For the copy, please give all of the data again exactly and leave the pictures out.

START INPUT

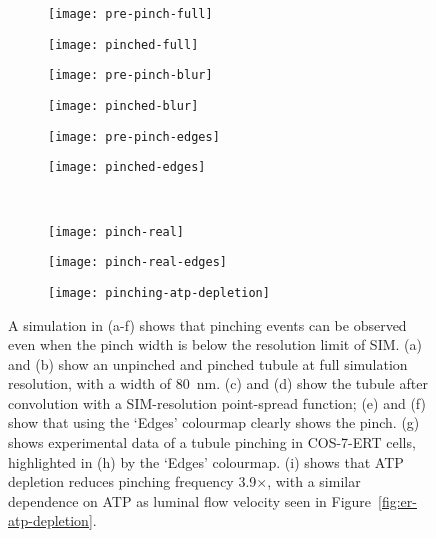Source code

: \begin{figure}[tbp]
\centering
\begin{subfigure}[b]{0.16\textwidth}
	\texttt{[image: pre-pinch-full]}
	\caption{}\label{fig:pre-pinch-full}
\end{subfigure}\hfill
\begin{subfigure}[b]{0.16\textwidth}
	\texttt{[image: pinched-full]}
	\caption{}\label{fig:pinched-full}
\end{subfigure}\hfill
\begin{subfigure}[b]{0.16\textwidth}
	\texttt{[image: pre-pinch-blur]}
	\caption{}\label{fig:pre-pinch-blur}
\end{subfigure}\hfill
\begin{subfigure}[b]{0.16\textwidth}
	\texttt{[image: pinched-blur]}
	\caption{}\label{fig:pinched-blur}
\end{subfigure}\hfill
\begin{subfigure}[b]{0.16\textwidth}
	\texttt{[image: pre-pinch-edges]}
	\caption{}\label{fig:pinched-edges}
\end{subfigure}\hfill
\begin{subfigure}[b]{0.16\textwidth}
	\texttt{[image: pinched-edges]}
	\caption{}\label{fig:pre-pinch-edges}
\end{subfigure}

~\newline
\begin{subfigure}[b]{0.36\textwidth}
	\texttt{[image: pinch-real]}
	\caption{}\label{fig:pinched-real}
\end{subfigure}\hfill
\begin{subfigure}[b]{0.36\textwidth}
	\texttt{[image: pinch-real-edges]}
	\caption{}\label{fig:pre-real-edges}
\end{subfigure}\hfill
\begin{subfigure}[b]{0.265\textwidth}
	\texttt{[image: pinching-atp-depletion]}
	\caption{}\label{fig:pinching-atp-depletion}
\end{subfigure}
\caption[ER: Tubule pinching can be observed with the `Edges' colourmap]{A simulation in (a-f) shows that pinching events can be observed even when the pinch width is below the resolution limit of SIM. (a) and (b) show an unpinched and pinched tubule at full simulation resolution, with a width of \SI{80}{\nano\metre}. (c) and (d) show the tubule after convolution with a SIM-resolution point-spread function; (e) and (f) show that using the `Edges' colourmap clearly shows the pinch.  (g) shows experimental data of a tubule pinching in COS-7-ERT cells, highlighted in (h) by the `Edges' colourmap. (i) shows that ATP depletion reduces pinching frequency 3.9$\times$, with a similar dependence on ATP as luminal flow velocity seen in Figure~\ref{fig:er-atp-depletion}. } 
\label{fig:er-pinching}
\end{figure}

END INPUT

== TASK OUTPUT ==
Source code

: \begin{figure}[tbp]
\centering
\begin{subfigure}[b]{0.16\textwidth}
	\texttt{[image: pre-pinch-full]}
	\caption{}\label{fig:pre-pinch-full}
\end{subfigure}\hfill
\begin{subfigure}[b]{0.16\textwidth}
	\texttt{[image: pinched-full]}
	\caption{}\label{fig:pinched-full}
\end{subfigure}\hfill
\begin{subfigure}[b]{0.16\textwidth}
	\texttt{[image: pre-pinch-blur]}
	\caption{}\label{fig:pre-pinch-blur}
\end{subfigure}\hfill
\begin{subfigure}[b]{0.16\textwidth}
	\texttt{[image: pinched-blur]}
	\caption{}\label{fig:pinched-blur}
\end{subfigure}\hfill
\begin{subfigure}[b]{0.16\textwidth}
	\texttt{[image: pre-pinch-edges]}
	\caption{}\label{fig:pinched-edges}
\end{subfigure}\hfill
\begin{subfigure}[b]{0.16\textwidth}
	\texttt{[image: pinched-edges]}
	\caption{}\label{fig:pre-pinch-edges}
\end{subfigure}

~\newline
\begin{subfigure}[b]{0.36\textwidth}
	\texttt{[image: pinch-real]}
	\caption{}\label{fig:pinched-real}
\end{subfigure}\hfill
\begin{subfigure}[b]{0.36\textwidth}
	\texttt{[image: pinch-real-edges]}
	\caption{}\label{fig:pre-real-edges}
\end{subfigure}\hfill
\begin{subfigure}[b]{0.265\textwidth}
	\texttt{[image: pinching-atp-depletion]}
	\caption{}\label{fig:pinching-atp-depletion}
\end{subfigure}
\caption[ER: Tubule pinching can be observed with the `Edges' colourmap]{A simulation in (a-f) shows that pinching events can be observed even when the pinch width is below the resolution limit of SIM. (a) and (b) show an unpinched and pinched tubule at full simulation resolution, with a width of \SI{80}{\nano\metre}. (c) and (d) show the tubule after convolution with a SIM-resolution point-spread function; (e) and (f) show that using the `Edges' colourmap clearly shows the pinch.  (g) shows experimental data of a tubule pinching in COS-7-ERT cells, highlighted in (h) by the `Edges' colourmap. (i) shows that ATP depletion reduces pinching frequency 3.9$\times$, with a similar dependence on ATP as luminal flow velocity seen in Figure~\ref{fig:er-atp-depletion}. } 
\label{fig:er-pinching}
\end{figure}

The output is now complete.